### Dataset records
***

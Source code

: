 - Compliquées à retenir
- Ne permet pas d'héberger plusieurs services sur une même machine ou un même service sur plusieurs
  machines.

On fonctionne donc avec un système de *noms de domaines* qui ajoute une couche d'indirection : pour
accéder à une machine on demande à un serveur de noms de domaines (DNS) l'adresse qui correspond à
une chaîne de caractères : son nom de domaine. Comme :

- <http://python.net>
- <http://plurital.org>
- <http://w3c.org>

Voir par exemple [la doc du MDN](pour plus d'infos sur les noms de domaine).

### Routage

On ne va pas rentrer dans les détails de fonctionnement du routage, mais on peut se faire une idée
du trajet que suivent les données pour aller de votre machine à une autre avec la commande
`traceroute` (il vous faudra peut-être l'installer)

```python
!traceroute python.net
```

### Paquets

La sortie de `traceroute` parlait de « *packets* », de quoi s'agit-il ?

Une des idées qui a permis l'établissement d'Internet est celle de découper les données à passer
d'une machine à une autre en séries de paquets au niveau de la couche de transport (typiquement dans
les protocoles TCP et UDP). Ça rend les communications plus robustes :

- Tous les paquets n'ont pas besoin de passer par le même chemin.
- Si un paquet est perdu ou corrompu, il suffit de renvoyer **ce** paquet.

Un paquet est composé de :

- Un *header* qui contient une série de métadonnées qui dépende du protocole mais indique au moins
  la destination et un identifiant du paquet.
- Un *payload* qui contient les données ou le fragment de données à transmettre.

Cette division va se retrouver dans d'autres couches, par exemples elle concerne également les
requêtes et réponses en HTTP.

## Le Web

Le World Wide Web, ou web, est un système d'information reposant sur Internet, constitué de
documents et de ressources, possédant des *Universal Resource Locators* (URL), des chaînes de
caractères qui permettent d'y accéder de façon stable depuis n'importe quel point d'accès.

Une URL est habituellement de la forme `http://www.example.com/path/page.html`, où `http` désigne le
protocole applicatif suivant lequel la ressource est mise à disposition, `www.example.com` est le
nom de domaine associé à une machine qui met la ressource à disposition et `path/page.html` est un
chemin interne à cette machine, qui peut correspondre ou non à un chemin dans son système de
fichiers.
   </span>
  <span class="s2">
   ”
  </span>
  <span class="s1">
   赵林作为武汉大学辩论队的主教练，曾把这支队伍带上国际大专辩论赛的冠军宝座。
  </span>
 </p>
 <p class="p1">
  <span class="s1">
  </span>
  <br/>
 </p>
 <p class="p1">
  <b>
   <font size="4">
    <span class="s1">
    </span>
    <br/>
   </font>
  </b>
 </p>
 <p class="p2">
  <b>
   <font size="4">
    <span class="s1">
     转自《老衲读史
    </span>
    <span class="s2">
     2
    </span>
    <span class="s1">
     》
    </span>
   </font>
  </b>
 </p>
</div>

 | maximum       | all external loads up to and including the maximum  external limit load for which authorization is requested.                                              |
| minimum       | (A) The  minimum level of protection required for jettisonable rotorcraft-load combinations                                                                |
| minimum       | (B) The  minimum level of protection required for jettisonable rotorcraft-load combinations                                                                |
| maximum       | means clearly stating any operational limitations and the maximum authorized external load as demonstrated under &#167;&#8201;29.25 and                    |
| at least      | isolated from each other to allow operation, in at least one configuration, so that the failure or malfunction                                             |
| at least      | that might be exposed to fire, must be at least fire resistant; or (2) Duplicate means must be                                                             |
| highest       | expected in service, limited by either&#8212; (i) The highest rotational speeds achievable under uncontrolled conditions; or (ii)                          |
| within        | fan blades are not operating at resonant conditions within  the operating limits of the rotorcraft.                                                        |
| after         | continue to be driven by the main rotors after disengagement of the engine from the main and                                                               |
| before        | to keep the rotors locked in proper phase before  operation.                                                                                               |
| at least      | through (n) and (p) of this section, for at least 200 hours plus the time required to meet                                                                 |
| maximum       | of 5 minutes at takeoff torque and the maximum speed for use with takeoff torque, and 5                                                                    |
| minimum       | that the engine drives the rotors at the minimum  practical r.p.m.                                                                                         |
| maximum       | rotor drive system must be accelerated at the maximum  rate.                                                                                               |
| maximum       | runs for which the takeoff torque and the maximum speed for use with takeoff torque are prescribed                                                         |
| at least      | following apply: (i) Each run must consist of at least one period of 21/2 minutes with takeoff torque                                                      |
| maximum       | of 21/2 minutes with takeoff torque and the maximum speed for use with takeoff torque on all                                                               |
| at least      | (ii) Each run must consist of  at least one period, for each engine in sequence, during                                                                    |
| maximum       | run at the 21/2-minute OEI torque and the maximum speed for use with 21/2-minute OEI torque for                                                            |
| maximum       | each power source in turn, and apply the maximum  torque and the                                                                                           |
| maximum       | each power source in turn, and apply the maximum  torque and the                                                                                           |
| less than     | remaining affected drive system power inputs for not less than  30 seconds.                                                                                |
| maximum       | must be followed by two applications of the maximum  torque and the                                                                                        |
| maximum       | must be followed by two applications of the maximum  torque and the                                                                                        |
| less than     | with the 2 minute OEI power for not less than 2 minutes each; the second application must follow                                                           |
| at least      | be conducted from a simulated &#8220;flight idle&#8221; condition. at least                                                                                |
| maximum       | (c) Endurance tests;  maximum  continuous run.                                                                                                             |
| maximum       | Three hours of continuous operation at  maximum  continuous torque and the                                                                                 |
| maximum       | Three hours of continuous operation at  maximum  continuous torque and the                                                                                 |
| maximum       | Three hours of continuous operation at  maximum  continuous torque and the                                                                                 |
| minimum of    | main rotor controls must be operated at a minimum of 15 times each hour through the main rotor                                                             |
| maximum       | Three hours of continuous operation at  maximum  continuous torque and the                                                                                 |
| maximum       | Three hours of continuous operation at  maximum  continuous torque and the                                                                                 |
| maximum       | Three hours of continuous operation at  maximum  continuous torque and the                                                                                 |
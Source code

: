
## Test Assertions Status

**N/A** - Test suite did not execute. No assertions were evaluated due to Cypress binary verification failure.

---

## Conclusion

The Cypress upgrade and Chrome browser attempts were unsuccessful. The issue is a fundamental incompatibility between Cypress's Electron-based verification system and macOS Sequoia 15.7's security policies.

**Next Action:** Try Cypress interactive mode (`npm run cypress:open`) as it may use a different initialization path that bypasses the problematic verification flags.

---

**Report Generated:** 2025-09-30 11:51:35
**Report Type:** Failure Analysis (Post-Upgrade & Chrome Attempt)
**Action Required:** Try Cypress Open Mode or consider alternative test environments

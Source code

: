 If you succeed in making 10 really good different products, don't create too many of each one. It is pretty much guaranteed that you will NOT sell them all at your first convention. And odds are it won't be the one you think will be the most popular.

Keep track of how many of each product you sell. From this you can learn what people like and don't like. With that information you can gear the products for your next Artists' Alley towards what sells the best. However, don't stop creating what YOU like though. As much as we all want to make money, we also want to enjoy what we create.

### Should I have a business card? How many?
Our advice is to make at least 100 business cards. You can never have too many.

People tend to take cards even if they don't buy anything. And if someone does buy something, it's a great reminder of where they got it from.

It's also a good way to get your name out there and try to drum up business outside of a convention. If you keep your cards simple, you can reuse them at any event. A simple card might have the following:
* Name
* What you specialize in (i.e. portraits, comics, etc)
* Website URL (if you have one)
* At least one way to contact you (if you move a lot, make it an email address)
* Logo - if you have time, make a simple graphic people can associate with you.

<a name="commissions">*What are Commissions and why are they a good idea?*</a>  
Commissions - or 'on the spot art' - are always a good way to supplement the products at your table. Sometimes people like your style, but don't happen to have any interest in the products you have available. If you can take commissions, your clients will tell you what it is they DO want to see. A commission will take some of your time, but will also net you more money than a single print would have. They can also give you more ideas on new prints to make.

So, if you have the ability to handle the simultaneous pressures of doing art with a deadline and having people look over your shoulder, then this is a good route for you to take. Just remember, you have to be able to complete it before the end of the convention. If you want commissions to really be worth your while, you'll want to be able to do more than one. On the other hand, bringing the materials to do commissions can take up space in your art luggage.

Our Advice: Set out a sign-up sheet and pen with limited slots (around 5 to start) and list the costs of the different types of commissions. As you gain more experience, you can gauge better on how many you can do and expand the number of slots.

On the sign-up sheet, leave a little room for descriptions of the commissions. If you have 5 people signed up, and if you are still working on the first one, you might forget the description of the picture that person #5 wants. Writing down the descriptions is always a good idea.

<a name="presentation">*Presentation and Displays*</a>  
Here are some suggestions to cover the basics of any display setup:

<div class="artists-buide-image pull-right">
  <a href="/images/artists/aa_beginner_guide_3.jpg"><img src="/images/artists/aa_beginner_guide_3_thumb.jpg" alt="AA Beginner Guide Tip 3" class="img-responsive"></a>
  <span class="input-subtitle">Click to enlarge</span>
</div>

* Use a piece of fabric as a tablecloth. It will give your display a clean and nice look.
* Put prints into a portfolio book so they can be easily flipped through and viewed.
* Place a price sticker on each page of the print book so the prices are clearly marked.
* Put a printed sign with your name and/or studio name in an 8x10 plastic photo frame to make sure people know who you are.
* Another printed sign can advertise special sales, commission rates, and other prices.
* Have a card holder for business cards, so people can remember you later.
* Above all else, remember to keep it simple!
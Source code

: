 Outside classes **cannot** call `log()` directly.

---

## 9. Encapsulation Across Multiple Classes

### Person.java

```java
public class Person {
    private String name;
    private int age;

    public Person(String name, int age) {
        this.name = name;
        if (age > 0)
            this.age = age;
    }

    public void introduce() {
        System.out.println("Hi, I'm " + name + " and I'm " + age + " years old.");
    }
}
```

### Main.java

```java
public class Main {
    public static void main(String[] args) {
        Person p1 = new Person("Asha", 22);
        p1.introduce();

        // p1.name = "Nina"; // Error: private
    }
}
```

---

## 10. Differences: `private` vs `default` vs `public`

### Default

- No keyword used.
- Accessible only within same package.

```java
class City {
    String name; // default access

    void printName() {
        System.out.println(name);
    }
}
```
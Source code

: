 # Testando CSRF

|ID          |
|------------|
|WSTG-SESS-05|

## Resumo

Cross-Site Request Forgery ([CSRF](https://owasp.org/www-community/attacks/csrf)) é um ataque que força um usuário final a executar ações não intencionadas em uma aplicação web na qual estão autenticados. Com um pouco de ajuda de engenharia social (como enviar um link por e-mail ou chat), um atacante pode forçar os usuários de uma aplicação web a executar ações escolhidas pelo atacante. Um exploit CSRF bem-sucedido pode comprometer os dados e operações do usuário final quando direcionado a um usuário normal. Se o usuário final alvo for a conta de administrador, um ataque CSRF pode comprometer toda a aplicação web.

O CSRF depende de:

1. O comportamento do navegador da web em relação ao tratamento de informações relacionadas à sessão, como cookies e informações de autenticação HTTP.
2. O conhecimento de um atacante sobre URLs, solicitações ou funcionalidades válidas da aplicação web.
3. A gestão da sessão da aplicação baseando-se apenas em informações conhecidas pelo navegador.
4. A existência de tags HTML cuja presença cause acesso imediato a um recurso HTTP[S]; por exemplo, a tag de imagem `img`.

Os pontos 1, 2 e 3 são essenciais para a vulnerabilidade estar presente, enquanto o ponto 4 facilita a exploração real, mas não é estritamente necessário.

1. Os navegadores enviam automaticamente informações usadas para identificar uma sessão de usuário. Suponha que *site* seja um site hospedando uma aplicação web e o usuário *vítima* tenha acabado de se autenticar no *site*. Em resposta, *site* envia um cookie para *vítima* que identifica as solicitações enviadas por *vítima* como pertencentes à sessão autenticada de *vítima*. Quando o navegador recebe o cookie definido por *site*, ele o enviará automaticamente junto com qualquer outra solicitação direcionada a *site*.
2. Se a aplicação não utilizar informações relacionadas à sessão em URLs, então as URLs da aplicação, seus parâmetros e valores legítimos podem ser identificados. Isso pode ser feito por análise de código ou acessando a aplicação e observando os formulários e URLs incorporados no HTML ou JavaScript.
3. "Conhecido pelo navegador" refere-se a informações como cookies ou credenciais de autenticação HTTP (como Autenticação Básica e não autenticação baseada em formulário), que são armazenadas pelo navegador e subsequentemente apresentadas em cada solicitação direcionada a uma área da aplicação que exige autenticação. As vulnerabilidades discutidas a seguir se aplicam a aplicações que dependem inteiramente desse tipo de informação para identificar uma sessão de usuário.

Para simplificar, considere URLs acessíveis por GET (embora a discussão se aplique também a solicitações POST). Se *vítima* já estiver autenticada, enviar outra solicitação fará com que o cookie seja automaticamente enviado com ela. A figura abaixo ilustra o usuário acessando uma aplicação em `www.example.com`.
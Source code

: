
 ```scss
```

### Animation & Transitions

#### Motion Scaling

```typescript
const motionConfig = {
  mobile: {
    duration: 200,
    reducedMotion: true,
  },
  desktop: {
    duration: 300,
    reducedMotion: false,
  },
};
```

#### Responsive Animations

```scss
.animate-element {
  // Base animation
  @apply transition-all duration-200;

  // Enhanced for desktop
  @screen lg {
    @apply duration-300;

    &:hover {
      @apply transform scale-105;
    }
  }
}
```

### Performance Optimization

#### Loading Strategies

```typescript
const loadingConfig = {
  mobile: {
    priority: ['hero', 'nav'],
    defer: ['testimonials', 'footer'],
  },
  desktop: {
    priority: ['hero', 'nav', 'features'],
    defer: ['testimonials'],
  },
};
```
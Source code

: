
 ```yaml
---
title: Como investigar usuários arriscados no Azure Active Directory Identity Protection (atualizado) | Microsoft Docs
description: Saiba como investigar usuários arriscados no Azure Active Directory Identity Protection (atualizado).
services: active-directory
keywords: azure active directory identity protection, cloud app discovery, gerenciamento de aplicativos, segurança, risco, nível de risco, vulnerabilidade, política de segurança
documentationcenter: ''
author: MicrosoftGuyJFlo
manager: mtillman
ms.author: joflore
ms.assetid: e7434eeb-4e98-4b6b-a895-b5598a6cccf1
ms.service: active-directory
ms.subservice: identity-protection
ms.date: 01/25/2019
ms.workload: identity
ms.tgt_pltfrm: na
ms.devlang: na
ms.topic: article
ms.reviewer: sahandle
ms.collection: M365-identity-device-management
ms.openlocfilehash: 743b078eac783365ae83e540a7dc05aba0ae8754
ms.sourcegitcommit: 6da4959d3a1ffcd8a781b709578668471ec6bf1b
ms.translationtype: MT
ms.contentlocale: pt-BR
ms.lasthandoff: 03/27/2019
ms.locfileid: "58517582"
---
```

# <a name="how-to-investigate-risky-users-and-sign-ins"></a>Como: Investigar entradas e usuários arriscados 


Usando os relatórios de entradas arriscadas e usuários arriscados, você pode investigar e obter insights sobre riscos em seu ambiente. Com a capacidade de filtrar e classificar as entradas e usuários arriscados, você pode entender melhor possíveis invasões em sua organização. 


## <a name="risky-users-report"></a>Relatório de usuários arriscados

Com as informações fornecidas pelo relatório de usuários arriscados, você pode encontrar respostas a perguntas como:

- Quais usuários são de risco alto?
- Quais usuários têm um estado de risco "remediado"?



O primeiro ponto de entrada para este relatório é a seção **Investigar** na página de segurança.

***

### Exercise brief
Only a number is needed here: how many lines of the data include the word "services"?

### Task result
2